Delinquency Rates Going Down..Somehow?

Observers have seen that Canadian consumers continued to spend in the 1st quarter of this year, 2017. This brought the average non-mortgage debt nationwide, to 1.9% per annum; this is also $21,696.

Simultaneously, the country’s delinquency rate of 90 days, for non-mortgage credit accounts dropped from 2.72% to 1.45% on a yearly basis.

What is delinquency?

It is simply faulting on paying your bills.

Funnily enough, cities such as Toronto, Montreal and Winnipeg saw their delinquency rates reduce by 7.55%, 2.51% and 3.9% respectively.

According to director of research and consulting at TransUnion Canada, Matt Fabian:

“While delinquency rates for subprime borrowers generally are much higher than other risk groups, it’s a positive sign to see delinquencies decline even as more consumers in this risk group gain access to credit.”

Just because delinquency rates are reducing might not necessary be a good thing; it could mean that Canadians have incurred more personal debts. This is the school of thought of Scott Hannah, the chief executive of the non-profit Credit Counseling Society.

He said,”so while the delinquency has gone down, people are taking on more debt, which means they can offset their living expenses with additional credit, so they’re able to maintain their minimum payments…..So while the report here says that people are managing OK, I think that a more accurate description is that people are treading water, because debt levels are continuing to rise.”

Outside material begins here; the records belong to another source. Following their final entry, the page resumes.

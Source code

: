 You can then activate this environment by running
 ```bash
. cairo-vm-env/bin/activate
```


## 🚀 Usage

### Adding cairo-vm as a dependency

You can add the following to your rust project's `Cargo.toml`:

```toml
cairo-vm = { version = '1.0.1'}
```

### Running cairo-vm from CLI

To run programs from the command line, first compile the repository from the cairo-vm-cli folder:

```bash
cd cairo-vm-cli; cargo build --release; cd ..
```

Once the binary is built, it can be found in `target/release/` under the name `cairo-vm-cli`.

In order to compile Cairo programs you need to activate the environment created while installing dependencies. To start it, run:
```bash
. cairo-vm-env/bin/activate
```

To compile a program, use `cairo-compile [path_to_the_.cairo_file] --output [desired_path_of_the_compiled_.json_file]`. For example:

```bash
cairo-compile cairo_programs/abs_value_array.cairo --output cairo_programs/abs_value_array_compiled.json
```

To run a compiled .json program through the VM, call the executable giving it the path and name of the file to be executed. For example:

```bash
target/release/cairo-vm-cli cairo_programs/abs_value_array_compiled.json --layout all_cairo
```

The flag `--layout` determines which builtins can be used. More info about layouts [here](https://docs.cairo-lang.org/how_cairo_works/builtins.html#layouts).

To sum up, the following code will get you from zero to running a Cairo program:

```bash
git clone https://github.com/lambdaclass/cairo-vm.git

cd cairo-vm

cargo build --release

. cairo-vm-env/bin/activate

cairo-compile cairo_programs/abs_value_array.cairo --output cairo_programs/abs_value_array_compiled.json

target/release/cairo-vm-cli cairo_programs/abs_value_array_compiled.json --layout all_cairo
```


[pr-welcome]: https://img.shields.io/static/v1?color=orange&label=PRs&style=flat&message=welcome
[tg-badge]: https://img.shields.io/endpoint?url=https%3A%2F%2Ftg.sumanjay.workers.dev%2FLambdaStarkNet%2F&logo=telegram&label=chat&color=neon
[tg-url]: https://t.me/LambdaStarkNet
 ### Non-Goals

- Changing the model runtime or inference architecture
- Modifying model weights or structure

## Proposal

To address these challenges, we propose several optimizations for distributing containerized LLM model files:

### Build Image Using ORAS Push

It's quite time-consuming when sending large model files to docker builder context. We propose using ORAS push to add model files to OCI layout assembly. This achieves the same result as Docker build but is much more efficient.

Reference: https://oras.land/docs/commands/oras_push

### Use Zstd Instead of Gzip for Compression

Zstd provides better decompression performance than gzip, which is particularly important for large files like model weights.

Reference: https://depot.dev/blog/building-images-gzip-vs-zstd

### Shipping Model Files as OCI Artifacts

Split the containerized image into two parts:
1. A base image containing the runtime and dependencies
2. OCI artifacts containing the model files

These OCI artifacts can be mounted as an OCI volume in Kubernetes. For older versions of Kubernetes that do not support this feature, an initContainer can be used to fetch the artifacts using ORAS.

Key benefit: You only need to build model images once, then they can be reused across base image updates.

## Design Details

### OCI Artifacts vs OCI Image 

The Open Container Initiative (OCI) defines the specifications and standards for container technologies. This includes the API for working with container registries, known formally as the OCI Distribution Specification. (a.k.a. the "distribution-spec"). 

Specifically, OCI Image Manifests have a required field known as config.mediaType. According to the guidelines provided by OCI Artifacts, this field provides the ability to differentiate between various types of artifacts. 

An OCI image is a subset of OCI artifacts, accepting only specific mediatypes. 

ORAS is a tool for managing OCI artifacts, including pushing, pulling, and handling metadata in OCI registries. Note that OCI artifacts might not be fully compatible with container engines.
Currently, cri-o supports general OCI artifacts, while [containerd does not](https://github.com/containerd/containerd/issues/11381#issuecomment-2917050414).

Here are the cities that have seen their rates gone up:

Calgary—6.64%

Regina—2.34%

Edmonton—4.84%

The debt loads also increased in the 1st two cities mentioned while it dropped in the last.

“I think it’s really interesting that the delinquency rate has actually dropped…..We have been seeing that a lot of subprime borrowers have been acquiring credit, and the reason we see that is mainly because it’s become a lot easier to get credit lately..I think the lenders have eased up on the availability of credit to the high-risk consumers because they feel that the economy is doing well,” said Elena Jara, director of education with non-profit credit counseling service Credit Canada Debt Solutions Inc.

Almost 21 million Canadian consumers had a credit card balance. This easily a 3.5% increment from the very 1st quarter of the year, 2015.

The $21,696 average non-mortgage debt in the first quarter of 2017 breaks down across four categoriesAuto loans: $20,141 (up 2.67 per cent annually).

# Credit cards: $3,904 (up 2.23 per cent annually).

# Installment loans: $24,795 (up 5.46 per cent annually).

# Lines of credit: $29,793 (down 1.81 per cent annually).

“I find it concerning when I see that the largest growth was in auto installment loans,” said Scott Hannah of the Credit Counselling Society.

“Many of those installment loans have incentives for people to take out a loan [and make] a very low payment over an extended period of time, upwards of seven years,” he said.

“Those same individuals will find themselves underwater after about a year, when the depreciation on the value of that vehicle has declined faster than the amount of the loan.”